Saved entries
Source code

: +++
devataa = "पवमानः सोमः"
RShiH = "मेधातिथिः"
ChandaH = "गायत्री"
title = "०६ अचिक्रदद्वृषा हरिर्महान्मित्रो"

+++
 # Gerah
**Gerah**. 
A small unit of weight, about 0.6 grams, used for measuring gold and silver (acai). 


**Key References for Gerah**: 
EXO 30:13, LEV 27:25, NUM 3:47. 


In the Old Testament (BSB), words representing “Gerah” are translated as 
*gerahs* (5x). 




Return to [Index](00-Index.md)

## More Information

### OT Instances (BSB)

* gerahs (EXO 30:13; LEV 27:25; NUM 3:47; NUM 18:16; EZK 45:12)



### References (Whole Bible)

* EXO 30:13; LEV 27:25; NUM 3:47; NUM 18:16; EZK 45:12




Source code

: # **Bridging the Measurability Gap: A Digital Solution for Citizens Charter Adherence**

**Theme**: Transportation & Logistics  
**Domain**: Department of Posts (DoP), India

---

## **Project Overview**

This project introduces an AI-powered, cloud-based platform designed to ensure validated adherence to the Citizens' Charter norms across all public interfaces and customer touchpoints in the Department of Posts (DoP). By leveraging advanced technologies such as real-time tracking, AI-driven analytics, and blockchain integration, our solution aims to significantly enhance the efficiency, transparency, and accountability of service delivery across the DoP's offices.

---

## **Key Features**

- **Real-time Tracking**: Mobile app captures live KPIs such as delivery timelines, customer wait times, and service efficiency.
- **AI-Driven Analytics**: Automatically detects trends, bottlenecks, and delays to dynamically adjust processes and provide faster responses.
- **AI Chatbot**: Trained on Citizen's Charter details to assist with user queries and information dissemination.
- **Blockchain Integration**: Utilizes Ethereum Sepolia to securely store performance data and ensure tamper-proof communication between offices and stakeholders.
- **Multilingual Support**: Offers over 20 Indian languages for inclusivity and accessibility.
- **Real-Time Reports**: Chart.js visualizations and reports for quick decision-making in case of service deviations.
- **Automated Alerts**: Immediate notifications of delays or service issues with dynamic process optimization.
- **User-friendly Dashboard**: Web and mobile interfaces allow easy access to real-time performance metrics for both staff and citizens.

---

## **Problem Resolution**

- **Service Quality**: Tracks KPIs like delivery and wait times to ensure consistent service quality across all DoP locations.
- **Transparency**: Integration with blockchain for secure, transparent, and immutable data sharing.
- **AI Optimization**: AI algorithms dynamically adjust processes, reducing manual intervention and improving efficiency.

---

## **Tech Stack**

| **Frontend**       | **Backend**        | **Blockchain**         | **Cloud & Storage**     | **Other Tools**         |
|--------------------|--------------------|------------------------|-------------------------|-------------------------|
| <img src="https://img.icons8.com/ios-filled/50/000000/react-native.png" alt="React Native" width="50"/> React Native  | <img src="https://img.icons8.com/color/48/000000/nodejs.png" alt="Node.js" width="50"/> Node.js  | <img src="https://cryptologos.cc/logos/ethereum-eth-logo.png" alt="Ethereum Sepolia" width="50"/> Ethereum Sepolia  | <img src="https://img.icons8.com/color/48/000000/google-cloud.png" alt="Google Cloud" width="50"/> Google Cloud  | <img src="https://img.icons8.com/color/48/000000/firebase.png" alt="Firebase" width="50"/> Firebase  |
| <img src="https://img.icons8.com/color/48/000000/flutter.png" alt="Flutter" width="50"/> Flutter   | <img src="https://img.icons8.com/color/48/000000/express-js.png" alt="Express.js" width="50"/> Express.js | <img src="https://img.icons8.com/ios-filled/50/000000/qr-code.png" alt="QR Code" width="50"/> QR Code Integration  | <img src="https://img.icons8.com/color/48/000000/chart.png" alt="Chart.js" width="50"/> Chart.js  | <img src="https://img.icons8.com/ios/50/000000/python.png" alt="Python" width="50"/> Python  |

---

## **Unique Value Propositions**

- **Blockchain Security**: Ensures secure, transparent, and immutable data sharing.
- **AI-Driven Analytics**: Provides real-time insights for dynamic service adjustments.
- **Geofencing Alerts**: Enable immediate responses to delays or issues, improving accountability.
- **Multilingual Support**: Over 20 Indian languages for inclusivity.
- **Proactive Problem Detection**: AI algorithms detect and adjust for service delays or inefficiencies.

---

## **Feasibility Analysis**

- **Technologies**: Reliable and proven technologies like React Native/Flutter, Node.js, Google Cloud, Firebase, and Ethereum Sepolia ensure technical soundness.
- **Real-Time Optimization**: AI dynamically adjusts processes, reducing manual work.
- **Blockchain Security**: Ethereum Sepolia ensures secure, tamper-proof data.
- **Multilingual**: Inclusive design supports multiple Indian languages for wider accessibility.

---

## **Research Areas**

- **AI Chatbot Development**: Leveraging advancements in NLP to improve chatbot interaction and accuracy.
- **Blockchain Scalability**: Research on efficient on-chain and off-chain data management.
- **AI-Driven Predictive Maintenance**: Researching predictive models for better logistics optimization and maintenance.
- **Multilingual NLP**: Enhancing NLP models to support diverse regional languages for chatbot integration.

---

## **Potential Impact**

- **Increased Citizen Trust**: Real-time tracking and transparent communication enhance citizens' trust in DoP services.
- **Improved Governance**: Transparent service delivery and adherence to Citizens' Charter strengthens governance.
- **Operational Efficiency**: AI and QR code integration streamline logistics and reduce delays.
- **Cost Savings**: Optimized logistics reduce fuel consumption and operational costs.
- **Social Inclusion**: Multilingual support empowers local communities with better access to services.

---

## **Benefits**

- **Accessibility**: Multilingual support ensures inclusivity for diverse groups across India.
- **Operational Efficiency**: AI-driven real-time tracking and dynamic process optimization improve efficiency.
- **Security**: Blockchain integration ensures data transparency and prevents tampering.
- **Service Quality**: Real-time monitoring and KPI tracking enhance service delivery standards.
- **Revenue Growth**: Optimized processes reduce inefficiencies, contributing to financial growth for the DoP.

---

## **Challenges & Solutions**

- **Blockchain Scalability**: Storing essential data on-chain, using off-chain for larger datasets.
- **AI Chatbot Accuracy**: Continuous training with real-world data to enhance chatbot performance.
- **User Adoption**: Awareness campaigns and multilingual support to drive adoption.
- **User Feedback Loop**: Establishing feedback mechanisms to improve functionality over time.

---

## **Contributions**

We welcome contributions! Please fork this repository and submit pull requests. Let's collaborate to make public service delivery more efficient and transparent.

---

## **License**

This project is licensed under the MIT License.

**EXERCISE:**
Write out exactly the lines of the entries above that run from the line containing "- **Service Quality**: Real-time" through the last line, including both.

**WRITTEN SOLUTION:**
- **Service Quality**: Real-time monitoring and KPI tracking enhance service delivery standards.
- **Revenue Growth**: Optimized processes reduce inefficiencies, contributing to financial growth for the DoP.

---

## **Challenges & Solutions**

- **Blockchain Scalability**: Storing essential data on-chain, using off-chain for larger datasets.
- **AI Chatbot Accuracy**: Continuous training with real-world data to enhance chatbot performance.
- **User Adoption**: Awareness campaigns and multilingual support to drive adoption.
- **User Feedback Loop**: Establishing feedback mechanisms to improve functionality over time.

---

## **Contributions**

We welcome contributions! Please fork this repository and submit pull requests. Let's collaborate to make public service delivery more efficient and transparent.

---

## **License**

This project is licensed under the MIT License.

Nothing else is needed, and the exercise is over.